Disclosure: Artikel tamu ini ditulis oleh Chief Marketing Officer Dreamhub Duan Akelyaman. Dreamhub adalah layanan coworking space yang menyediakan one-solution untuk membantu perusahaan membangun bisnis.

Mengedepankan Pasar Lokal: Presiden Tokopedia Patrick Cao Berbicara tentang Rencana IPO dan Strategi Bisnis

Platform e-commerce terbesar di Indonesia, Tokopedia, memasuki dekade keduanya. Di ulang tahun ke-10, perusahaan menyatakan ambisinya untuk menjadi “super ecosystem” untuk konsumer dan bisnis lokal. Berdasarkan riset terbaru oleh LPEM FEB UI, Tokopedia diproyeksi akan berkontribusi sebanyak $12 miliar pada ekonomi Indonesia tahun ini, dari sisi nilai transaksi, lapangan kerja, serta meningkatnya pemasukan penjual di seluruh pelosok.

Perusahaan membuat gempar dengan pernyataan CEO dan Co-foundernya, William Tanuwijaya, tentang rencana mereka untuk IPO dalam beberapa tahun ke depan. Hal ini diterima dengan baik oleh publik serta para analis, melihat rekam jejak positif perusahaan dalam dunia ekonomi digital Indonesia. Hal ini diharapkan bisa mengajak perusahaan lain untuk mengikuti jejaknya.
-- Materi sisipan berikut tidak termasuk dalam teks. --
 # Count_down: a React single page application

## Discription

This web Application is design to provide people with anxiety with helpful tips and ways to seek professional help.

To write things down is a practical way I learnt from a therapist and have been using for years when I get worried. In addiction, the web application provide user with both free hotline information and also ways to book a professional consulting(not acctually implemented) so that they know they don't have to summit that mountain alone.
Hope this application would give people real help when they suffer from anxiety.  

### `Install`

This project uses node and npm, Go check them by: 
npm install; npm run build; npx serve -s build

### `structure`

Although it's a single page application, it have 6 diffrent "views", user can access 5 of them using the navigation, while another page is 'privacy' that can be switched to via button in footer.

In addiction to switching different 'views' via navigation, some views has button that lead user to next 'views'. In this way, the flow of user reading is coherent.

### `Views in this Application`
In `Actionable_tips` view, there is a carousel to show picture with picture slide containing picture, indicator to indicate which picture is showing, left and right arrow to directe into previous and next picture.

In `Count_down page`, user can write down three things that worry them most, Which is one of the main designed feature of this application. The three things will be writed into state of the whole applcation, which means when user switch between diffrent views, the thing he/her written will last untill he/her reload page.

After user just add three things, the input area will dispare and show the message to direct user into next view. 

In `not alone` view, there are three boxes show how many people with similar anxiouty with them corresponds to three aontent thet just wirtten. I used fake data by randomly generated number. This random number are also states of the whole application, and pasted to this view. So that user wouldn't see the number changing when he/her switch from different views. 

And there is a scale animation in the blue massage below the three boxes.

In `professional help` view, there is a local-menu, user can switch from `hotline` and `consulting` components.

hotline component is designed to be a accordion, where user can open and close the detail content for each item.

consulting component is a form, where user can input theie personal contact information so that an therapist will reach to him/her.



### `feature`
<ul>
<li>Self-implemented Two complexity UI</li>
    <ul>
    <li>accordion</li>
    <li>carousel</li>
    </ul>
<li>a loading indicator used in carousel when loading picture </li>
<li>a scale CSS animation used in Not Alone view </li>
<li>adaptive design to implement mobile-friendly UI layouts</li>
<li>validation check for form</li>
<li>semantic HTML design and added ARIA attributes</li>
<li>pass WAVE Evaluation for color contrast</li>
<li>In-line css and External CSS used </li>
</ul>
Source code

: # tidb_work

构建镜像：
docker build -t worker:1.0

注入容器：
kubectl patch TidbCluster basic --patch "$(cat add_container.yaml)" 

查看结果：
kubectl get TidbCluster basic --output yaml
KrASIA belum lama ini berbincang dengan Presiden Tokopedia, Patrick Cao untuk berdiskusi mengenai strategi bisnis perusahaan dan detail persiapan IPO.

KrASIA (Kr): William mengungkapkan di depan publik bahwa Tokopedia akan lebih fokus “go local” daripada berlomba-lomba dengan pemain lain untuk ke pasar internasional. Bisakah Anda menjelaskan sedikit tentang hal ini?

Patrick Cao (PC): Usaha Kecil Menengah (UKM) adalah tulang punggung ekonomi Indonesia. Sekarang, terdapat lebih dari 60 juta UKM di negara ini, dan kami berkontribusi untuk memberdayakan sekitar 6,6 juta bulan lalu. Selain membantu UKM yang sudah ada, kami juga menyalurkan gelombang baru UKM melalui platform ini. Menurut riset terbaru LPEM FEB UI, Tokopedia telah menciptakan 857.000 lapangan pekerjaan baru, mulai dari penjual aktif dari Aceh hingga Papua, sama dengan 10,3% dari total lapangan pekerjaan baru di Indonesia pada tahun 2018.

Saat ini kami memiliki 350.000 partner toko yang juga disebut Mitra. Kami mengembangkan teknologi dan platform untuk menyediakan layanan tambahan untuk mereka. Misalnya, kami membantu pengadaan lebih cepat melalui fitur grosir, dan menyediakan modal kerja untuk mempermudah mereka menambah inventaris. Kami membuat desain Mitra Tokopedia sederhana agar lebih mudah dicerna. Setelah satu tahun, aplikasi ini telah diunduh lebih dari dua juta pengguna Android.

Aplikasi Mitra Tokopedia / Tokopedia
Aplikasi Mitra Tokopedia / Tokopedia

Kr: Apakah perusahaan bekerja sama dengan pemerintah setempat terkait hal itu?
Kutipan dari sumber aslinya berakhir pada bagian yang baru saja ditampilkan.